The detention center is within an area identified for big-box retail development. City and county officials acknowledge that relocating the facility would bolster redevelopment, but progress has been minimal since discussions began a year and a half ago.
"This may be a fairly ambitious plan of action, but we wanted to make sure this was moving," City Attorney Roy Tucker said, noting that the proposed plan needs to be approved by the ad hoc committee. "It's not overly ambitious in that it cannot occur ... so I am satisfied we are where we need to be with relation to our time."
Commissioners proposed no major revisions to the draft of the urban renewal plan, which they began reviewing in January.

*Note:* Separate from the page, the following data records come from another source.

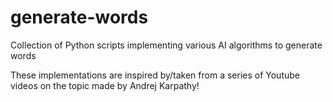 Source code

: # generate-words
Collection of Python scripts implementing various AI algorithms to generate words

These implementations are inspired by/taken from a series of Youtube videos on the topic made by Andrej Karpathy! 
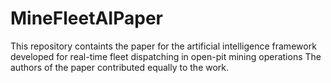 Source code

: # MineFleetAIPaper
This repository containts the paper for the artificial intelligence framework developed for real-time fleet dispatching in open-pit mining operations
The authors of the paper contributed equally to the work.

The draft plan outlines objectives and goals related to property acquisition, redevelopers' obligations, resident relocation, project financing and infrastructure upgrades.
Assistant City Planner Tish Callahan, however, attached a map of the urban renewal zone and an inventory of various structures within the area along with occupancy status and conditions. She will add a timeline with projections for redevelopment along with proposed policies and procedures that would govern property acquisitions and the relocation of those affected by the city's urban renewal efforts.

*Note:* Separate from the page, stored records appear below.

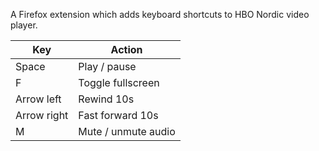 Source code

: A Firefox extension which adds keyboard shortcuts to HBO Nordic video player.

| Key         | Action              |
| ----------- | ------------------- |
| Space       | Play / pause        |
| F           | Toggle fullscreen   |
| Arrow left  | Rewind 10s          |
| Arrow right | Fast forward 10s    |
| M           | Mute / unmute audio |
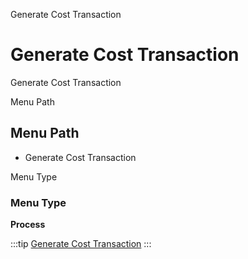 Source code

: 
Generate Cost Transaction
# Generate Cost Transaction


Generate Cost Transaction

Menu Path
## Menu Path



- Generate Cost Transaction

Menu Type
### Menu Type

**Process**


:::tip
[Generate Cost Transaction](functional-guide/process/process-m_costdetail-generate-cost-transaction.md)
:::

"That's going to be important to not only those we are talking about relocating but to the people we are going to try and attract," Ward II Commissioner Robert Goolsby said about the need to include a timeline for redevelopment. "As this gains ... momentum and public knowledge, and for the people who are living out there and the businesses, this is going to be at the forefront of their mind."
Tucker said he hopes the draft plan will be completed before commissioners meet again in March. If so, commissioners could meet in a special session to approve the draft plan, which would then be forwarded to planning commissioners for review and possible revisions.
The area designated for urban renewal is bounded by Chicago and 11th streets on the east and west and Shawnee Bypass and Talladega Street on the north and south. It has been divided into three project areas that would accommodate big-box retail development and infill commercial growth, along with residential construction to support "employment generation goals."
Rickey Hayes, a retail development consultant, said developers have expressed an interest in the residential component of the plan. Those prospective developers likely would construct amenities-based multifamily units, which Hayes and Goolsby predict would be in high demand locally.
Commissioners have completed a blight study to determine whether the area targeted for urban development meets requirements established by state law. The findings of that study must be presented to city councilors for approval before the urban renewal plan can proceed.
The Muskogee Urban Renewal Authority regularly meets at 10 a.m. on the third Wednesday of each month in the second-floor conference room at City Hall.